The big thing to note here is her emphasis on the individual. Only individuals have opinions. This is important, because she opposes this idea to the idea that associations or corporations have opinions as well. This is seen in some countries, particularly the United States of America, where companies and political parties are said to have the right of freedom of speech.

Weil also asserts that individuals should be responsible for their words. They should not be simply allowed to express any shocking opinion, unless they are willing either to admit that they don’t stand behind their words or that they do; in the most egregious situations, individuals could be penalized for making outrageous statements that spurred others to perform immoral acts.


For Weil, truth is one of the most important needs of the soul. She says that all people should be nurtured in truth and be protected from sources of untruth, such as newspapers, false media accounts, and propaganda. Her main focus seems to be on the laborers again. She notes that a laborer who spends 8 hours a day working must not be expected to be able to have to distinguish between what is true and false in the papers or other media. They must expect that what they see, hear, or read is invariably true. To ensure truth in the media, she suggests setting up special courts to which those who believe that someone is spreading can be brought and judged. For Weil, the dissemination of lies and falsehoods is a crime as dangerous as any other, if not worse than others because it attacks the human soul’s “most sacred need—protection against suggestion and falsehood.”


Obviously, the concept of uprootedness and the need for roots is basic to Weil’s entire book. Why this metaphor? Is it a metaphor? In some passages, she seems to speak quite literally—as though humans and their social environments are plants and gardens that can be grown and planted through effort.

As the title of the book the book suggests, there is a need for roots—that is, humans need roots to grow. Roots provide the stability and nourishment of a plant. The deeper they go, the more the plant can withstand bad weather and shocks to its system and the more extensive its root system the more nourishment it can receive to grow and remain healthy.

So let’s become clear about what the soil is and what the plant here is. The soil, for Weil, is the social structure that humans create to protect themselves from harm, catastrophes such as starvation, protection from animals, from the elements, and finally protection from each other. The roots are from the plant that symbolizes us humans.

Just as plants need good roots and soil to root in, they also need sun. For Weil, the sun to humans is the world of the spirit. It provides light so the nutrients can work properly, just as photosynthesis creates chlorophyll from the nutrients using the energy of the sun.

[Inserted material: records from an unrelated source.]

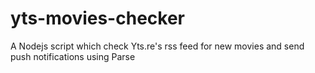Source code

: # yts-movies-checker
A Nodejs script which check Yts.re's rss feed for new movies and send push notifications using Parse
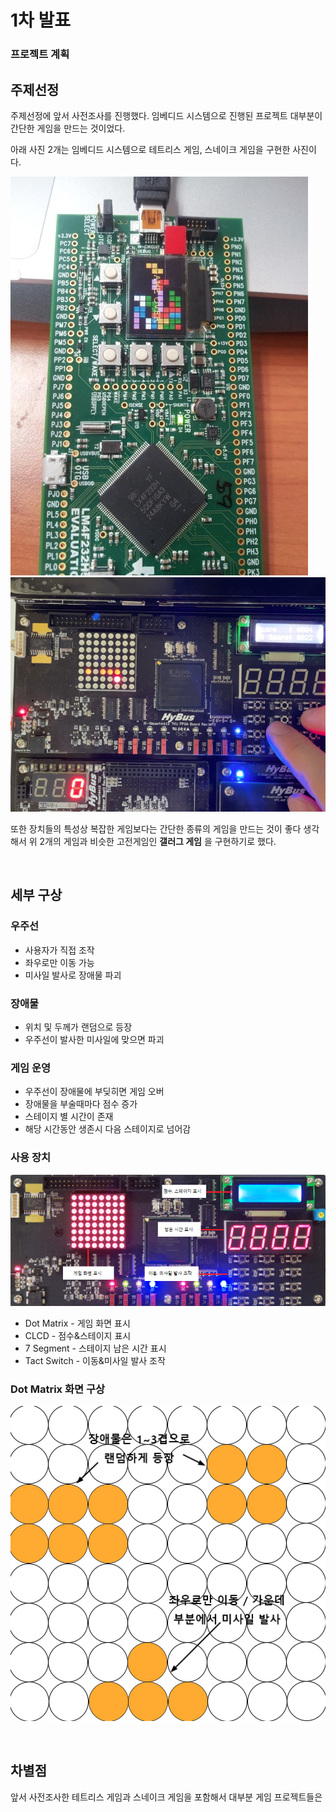# 1차 발표

### 프로젝트 계획

## 주제선정

주제선정에 앞서 사전조사를 진행했다. 임베디드 시스템으로 진행된 프로젝트 대부분이 간단한 게임을 만드는 것이었다.

아래 사진 2개는 임베디드 시스템으로 테트리스 게임, 스네이크 게임을 구현한 사진이다.

![Pic](./pic/tetris_example.png)
![Pic2](./pic/snake_example.png)

또한 장치들의 특성상 복잡한 게임보다는 간단한 종류의 게임을 만드는 것이 좋다 생각해서 위 2개의 게임과 비슷한 고전게임인 __갤러그 게임__ 을 구현하기로 했다.

<br/>

## 세부 구상

### 우주선

* 사용자가 직접 조작
* 좌우로만 이동 가능
* 미사일 발사로 장애물 파괴

### 장애물

* 위치 및 두께가 랜덤으로 등장
* 우주선이 발사한 미사일에 맞으면 파괴

### 게임 운영

* 우주선이 장애물에 부딪히면 게임 오버
* 장애물을 부술때마다 점수 증가
* 스테이지 별 시간이 존재
* 해당 시간동안 생존시 다음 스테이지로 넘어감

### 사용 장치

![Pic3](./pic/board.png)

* Dot Matrix - 게임 화면 표시
* CLCD - 점수&스테이지 표시
* 7 Segment - 스테이지 남은 시간 표시
* Tact Switch - 이동&미사일 발사 조작

### Dot Matrix 화면 구상

![Pic4](./pic/dot_matrix.png)

<br/>

## 차별점

앞서 사전조사한 테트리스 게임과 스네이크 게임을 포함해서 대부분 게임 프로젝트들은 
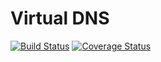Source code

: Virtual DNS
=========================

[![Build Status](https://travis-ci.org/oldratlee/virtual-dns.svg?branch=master)](https://travis-ci.org/oldratlee/virtual-dns) [![Coverage Status](https://coveralls.io/repos/oldratlee/virtual-dns/badge.svg?branch=master)](https://coveralls.io/r/oldratlee/virtual-dns?branch=master)
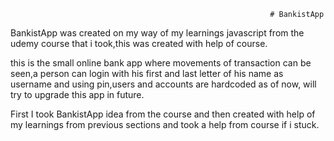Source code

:                                                               # BankistApp 

BankistApp was created on my way of my learnings javascript from the udemy course that i took,this was created with help of course. 

this is the small online bank app where movements of transaction can be seen,a person can login with his first and last letter of his name  as username and using pin,users and accounts are hardcoded as of now, will try to upgrade  this app in future.

First I took BankistApp idea from the course and then created with help of my learnings from previous sections and took a help from course if i stuck.
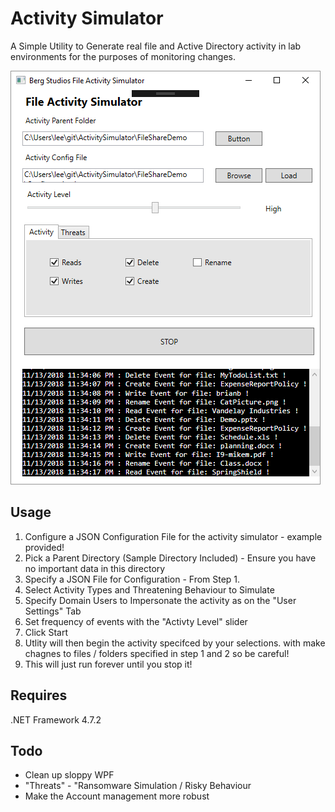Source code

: Activity Simulator
==================
A Simple Utility to Generate real file and Active Directory activity in lab environments for the purposes of monitoring changes.




![](./img/intro.png)



## Usage
1. Configure a JSON Configuration File for the activity simulator - example provided!
1. Pick a Parent Directory (Sample Directory Included) - Ensure you have no important data in this directory
2. Specify a JSON File for Configuration - From Step 1.
3. Select Activity Types and Threatening Behaviour to Simulate
4. Specify Domain Users to Impersonate the activity as on the "User Settings" Tab
5. Set frequency of events with the "Activty Level" slider
5. Click Start
6. Utlity will then begin the activity specifced by your selections. with  make chagnes to files / folders specified in step 1 and 2 so be careful!
7. This will just run forever until you stop it!

## Requires
.NET Framework 4.7.2


## Todo 
+ Clean up sloppy WPF
+ "Threats" - "Ransomware Simulation / Risky Behaviour
+ Make the Account management more robust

Now, let’s explain the logic of this metaphor. The plants in the soil, are human beings. The soil is the social and cultural structures that human beings have built up over the millennia. In most cases, they are evolving and in time we see more recent shoots sprout and grow from older plants. The laws governing the growth of these plants are the similar to the laws that govern nature. They are just as rigid, just ineluctable as the law of gravity. The laws that govern the actions of humans in society mirror the laws of the natural world. That is, just as we find a struggle for existence and survival in nature, so also we find a similar struggle within human social structures. This, for Weil is the struggle for power.

In outline, this struggle is unique to human beings. It rests on the necessity of wrestling from the natural world a place that humans can survive in—a human environment which humans have created. At a certain level of human social organization, humans are at peace with other. They have little strife among themselves—the main battle is to find food and shelter and weather the natural elements. We can see examples of this in some tribes in the Amazon.

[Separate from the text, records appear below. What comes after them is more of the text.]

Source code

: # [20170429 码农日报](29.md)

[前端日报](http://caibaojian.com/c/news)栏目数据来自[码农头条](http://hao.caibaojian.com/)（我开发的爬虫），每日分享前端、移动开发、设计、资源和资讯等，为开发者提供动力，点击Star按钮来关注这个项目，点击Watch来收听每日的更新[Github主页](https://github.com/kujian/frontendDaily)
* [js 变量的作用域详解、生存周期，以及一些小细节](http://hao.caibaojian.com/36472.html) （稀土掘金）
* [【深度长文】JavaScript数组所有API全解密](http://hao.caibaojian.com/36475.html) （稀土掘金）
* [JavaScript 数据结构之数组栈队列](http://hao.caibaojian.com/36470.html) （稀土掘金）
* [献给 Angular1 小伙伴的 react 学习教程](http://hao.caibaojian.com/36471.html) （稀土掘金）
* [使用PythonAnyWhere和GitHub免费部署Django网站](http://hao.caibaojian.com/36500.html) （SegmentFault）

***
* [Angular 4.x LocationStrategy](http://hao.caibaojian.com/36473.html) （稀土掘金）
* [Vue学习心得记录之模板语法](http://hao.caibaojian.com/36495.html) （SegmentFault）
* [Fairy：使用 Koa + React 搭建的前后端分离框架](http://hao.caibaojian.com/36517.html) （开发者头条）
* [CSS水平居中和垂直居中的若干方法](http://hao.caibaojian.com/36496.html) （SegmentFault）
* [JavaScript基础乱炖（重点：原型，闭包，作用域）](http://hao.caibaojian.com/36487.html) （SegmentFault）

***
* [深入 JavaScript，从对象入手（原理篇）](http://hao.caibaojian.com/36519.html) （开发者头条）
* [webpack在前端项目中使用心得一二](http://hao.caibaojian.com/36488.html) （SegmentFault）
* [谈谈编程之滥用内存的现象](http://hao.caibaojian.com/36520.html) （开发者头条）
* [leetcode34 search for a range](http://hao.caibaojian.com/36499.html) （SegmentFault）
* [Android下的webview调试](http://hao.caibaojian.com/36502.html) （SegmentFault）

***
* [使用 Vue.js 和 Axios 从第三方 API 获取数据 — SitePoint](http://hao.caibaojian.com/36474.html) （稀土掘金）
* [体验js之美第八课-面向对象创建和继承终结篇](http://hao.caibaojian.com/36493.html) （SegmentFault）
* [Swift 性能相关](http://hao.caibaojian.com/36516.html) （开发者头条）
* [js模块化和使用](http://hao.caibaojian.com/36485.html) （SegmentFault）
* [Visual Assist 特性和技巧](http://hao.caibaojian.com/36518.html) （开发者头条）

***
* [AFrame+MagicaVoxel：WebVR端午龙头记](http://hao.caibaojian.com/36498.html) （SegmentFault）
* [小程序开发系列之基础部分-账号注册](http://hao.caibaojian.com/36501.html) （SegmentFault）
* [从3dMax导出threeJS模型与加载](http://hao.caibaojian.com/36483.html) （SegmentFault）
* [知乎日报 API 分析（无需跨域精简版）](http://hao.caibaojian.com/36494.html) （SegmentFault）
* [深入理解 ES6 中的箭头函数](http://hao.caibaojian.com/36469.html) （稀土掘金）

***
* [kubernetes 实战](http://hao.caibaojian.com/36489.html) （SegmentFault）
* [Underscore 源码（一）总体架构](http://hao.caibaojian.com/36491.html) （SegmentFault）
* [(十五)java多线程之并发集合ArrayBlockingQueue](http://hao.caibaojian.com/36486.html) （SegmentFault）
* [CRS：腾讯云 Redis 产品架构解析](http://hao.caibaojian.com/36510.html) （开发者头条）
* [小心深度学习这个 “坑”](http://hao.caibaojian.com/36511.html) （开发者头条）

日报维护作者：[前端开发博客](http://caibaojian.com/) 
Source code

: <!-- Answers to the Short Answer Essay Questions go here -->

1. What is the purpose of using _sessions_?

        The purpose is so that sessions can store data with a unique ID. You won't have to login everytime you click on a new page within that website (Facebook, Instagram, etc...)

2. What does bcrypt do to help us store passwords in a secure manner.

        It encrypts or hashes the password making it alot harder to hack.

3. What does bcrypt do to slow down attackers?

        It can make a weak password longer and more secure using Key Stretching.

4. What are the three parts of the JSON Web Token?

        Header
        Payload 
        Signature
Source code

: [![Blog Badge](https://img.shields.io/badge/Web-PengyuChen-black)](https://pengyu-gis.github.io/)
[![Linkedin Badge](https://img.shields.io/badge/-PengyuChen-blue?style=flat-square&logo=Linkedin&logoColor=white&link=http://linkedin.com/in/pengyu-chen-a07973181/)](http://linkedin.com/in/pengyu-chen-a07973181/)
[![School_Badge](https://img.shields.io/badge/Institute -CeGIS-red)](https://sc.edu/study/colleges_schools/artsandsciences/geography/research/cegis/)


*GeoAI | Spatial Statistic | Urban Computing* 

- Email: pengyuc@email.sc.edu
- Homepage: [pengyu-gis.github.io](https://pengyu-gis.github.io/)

As societies become more structured and humans begin to develop technical skills and more control of their natural environment, a division of labor occurs—That is, the work that is needed to build cities, grow food for larger populations, pave roads, carry out religious rites--this division of labor means that you must have those who give orders and those who follow orders. This arrangement of worker and manager is necessary for any extended and complex social activity. To conceive, plan, and carry out any great project, there must be those who give orders and those who take orders.

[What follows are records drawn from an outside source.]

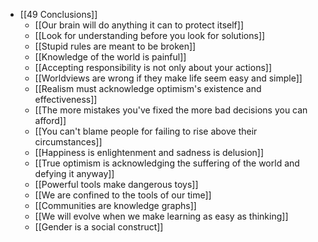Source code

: - [[49 Conclusions]]
	- [[Our brain will do anything it can to protect itself]]
	- [[Look for understanding before you look for solutions]]
	- [[Stupid rules are meant to be broken]]
	- [[Knowledge of the world is painful]]
	- [[Accepting responsibility is not only about your actions]]
	- [[Worldviews are wrong if they make life seem easy and simple]]
	- [[Realism must acknowledge optimism's existence and effectiveness]]
	- [[The more mistakes you've fixed the more bad decisions you can afford]]
	- [[You can't blame people for failing to rise above their circumstances]]
	- [[Happiness is enlightenment and sadness is delusion]]
	- [[True optimism is acknowledging the suffering of the world and defying it anyway]]
	- [[Powerful tools make dangerous toys]]
	- [[We are confined to the tools of our time]]
	- [[Communities are knowledge graphs]]
	- [[We will evolve when we make learning as easy as thinking]]
	- [[Gender is a social construct]]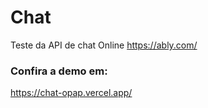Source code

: # Chat
Teste da API de chat Online
https://ably.com/


### Confira a demo em:
https://chat-opap.vercel.app/
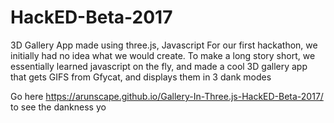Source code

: # HackED-Beta-2017
3D Gallery App made using three.js, Javascript
For our first hackathon, we initially had no idea what we would create. 
To make a long story short, we essentially learned javascript on the fly, and made a cool 3D gallery app that gets GIFS from Gfycat, and displays them in 3 dank modes

Go here https://arunscape.github.io/Gallery-In-Three.js-HackED-Beta-2017/ to see the dankness yo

The struggle for power is not, Weil asserts, between the workers and the managers, as Marx and others had theorized. The struggle is between those who have the power. They fight and vie with each other for more and more power, more and more control of the undertakings and the direction that a society will take, as well as all the material and psychological rewards that come from power.

For Weil, this struggle is inevitable. There is no way to get around it, since human beings must continue—for their survival—to provide for themselves and to maintenance the social structure that is the main instrument of their continued existence. Weil sounds a very pessimistic note on this state of affairs—at the end of one of her essays, she notes that we are born slaves.

This pessimism is only brightened for Weil by the illumination provided by the spiritual reality that she came more and more to experience in her life. It is the spiritual world, with its revelation of obligations and ethical insights that enables societies to soften and re-route the immense pain and suffering caused by the struggle for power. Through the power of the spiritual, human beings can see that their final destiny does not merely end on earth, and that perhaps there will be a final reckoning for the actions that one has performed in this life in a life after death. She found this concept in many religions, from Mesoamerica to Egypt to Greece to China to Druid England.

Societies embed these spiritual insights and beliefs into their practices, rituals, and symbols. The spiritual insights of past generations are stored in memory and passed down from generation to generation. The customs, traditions, sacred writings and religion of a society are the embodiment of this spiritual treasury. As generation follows generation, individuals in the present can communicate with the past and the past communicate with the present through this accumulated spiritual wealth. In this way, a medium of continuity across time and space is created and the wisdom of the past can inform and perhaps direct the activities and behavior of the present as individuals plan and move into the future.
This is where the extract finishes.